> [DATA UNDER STUDY]:
_ _ _ _ _
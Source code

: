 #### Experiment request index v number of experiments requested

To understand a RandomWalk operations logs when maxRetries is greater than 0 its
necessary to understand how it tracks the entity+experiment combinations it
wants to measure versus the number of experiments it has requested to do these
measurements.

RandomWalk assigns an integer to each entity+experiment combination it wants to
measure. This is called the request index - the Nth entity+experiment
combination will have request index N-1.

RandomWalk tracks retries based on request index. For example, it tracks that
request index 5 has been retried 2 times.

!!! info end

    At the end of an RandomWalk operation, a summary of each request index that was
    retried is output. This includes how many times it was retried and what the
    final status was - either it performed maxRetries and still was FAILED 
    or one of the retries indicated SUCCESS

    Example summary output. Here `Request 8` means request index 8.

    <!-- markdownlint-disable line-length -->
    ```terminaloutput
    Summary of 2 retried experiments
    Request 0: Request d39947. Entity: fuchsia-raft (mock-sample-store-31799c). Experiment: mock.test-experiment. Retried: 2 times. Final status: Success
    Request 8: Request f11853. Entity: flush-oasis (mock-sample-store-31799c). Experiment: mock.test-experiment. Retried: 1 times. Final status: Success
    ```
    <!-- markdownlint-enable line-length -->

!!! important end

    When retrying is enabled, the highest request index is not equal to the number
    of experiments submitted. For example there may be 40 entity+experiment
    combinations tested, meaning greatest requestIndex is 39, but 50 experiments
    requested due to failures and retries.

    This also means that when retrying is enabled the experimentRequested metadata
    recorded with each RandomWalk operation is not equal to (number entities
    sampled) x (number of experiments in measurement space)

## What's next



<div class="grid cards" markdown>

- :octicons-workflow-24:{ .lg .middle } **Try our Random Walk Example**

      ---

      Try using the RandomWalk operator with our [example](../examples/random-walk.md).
_ _ _ _ _
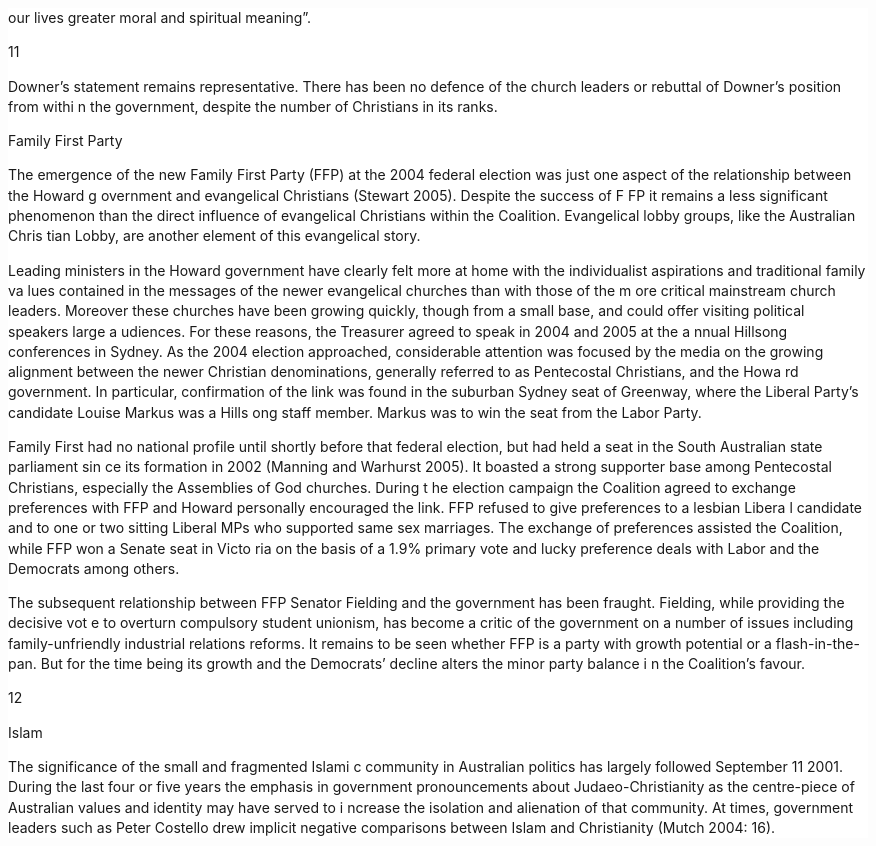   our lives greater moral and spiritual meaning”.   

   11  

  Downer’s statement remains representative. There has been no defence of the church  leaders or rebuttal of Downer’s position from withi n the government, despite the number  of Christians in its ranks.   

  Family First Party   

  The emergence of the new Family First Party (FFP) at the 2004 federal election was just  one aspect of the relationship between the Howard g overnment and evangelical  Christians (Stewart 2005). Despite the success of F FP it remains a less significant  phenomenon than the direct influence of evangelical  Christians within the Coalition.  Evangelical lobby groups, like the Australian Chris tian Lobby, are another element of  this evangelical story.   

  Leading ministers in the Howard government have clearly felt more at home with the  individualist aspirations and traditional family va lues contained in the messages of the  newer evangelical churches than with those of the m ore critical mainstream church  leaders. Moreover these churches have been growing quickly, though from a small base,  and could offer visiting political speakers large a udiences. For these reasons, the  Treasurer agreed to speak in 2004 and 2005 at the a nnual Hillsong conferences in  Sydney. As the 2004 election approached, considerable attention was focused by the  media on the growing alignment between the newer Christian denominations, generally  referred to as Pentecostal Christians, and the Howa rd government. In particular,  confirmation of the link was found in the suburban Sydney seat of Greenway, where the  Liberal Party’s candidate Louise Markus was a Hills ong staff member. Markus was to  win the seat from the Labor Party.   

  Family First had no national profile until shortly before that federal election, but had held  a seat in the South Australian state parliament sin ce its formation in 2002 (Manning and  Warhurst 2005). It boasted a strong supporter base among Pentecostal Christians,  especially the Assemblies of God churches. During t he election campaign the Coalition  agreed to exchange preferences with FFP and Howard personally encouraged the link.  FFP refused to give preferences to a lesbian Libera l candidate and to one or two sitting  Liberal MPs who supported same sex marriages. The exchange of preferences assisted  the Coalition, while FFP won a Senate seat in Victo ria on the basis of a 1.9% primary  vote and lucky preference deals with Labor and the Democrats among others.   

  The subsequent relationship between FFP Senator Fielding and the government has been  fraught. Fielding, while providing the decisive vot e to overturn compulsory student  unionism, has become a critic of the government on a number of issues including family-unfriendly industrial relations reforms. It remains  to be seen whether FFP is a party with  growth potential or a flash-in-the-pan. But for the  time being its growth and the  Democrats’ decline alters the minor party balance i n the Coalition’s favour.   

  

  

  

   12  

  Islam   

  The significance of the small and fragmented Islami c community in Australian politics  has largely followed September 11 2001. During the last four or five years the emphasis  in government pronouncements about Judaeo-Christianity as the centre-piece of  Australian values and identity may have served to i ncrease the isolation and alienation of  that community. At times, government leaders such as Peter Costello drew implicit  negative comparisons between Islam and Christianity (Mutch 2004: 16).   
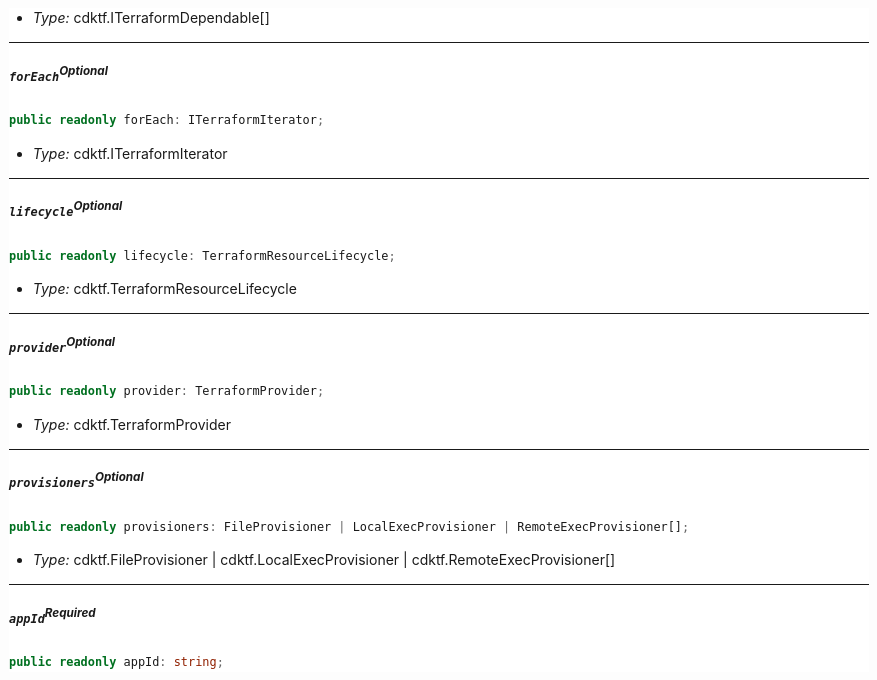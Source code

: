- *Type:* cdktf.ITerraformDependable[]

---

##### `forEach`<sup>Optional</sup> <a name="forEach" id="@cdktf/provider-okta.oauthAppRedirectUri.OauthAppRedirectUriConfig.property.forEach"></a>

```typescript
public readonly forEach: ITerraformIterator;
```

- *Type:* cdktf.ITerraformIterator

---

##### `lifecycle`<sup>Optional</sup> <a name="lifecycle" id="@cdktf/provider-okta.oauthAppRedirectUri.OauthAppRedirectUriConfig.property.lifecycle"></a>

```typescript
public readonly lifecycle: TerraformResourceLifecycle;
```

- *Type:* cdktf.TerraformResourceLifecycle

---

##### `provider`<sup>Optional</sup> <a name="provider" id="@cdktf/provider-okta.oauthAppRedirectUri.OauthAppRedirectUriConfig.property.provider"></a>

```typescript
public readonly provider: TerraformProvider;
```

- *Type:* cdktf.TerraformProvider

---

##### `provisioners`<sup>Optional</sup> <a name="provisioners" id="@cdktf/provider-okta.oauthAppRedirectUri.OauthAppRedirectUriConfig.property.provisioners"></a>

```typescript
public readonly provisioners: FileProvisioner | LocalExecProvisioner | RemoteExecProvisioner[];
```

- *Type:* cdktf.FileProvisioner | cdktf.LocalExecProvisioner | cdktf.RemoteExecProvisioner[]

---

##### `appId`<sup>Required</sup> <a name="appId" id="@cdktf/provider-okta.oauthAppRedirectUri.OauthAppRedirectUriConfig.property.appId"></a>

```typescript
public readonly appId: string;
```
_ _ _ _ _
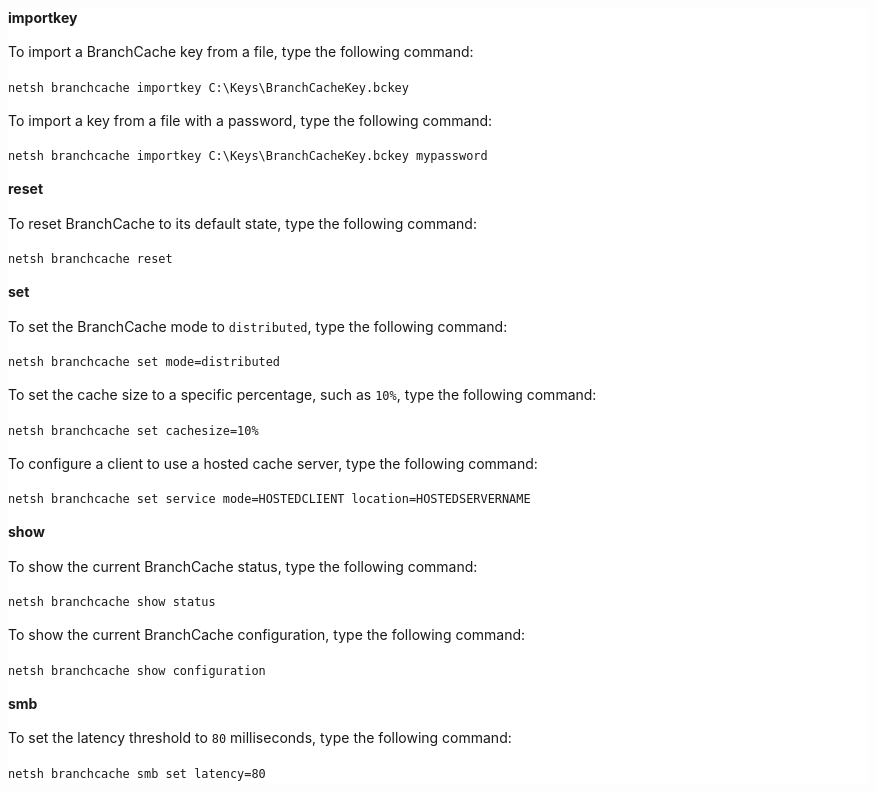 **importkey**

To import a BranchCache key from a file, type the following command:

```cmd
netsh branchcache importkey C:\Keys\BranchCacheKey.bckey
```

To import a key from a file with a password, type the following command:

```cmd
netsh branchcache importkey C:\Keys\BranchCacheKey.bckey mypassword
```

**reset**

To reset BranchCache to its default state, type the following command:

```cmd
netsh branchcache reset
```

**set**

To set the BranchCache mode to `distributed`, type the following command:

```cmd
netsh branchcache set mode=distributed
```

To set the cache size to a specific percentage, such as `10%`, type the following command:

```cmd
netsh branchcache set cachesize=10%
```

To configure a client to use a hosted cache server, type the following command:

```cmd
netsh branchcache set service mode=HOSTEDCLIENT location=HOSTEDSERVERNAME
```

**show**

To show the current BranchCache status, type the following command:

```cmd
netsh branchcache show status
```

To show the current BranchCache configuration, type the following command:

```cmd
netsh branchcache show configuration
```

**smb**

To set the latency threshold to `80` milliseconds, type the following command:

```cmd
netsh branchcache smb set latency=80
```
_ _ _ _ _
For the string "ITerraformIterator", return every line of the data where it appears.

> [COMPLETED EXERCISE]:
public readonly forEach: ITerraformIterator;
- *Type:* cdktf.ITerraformIterator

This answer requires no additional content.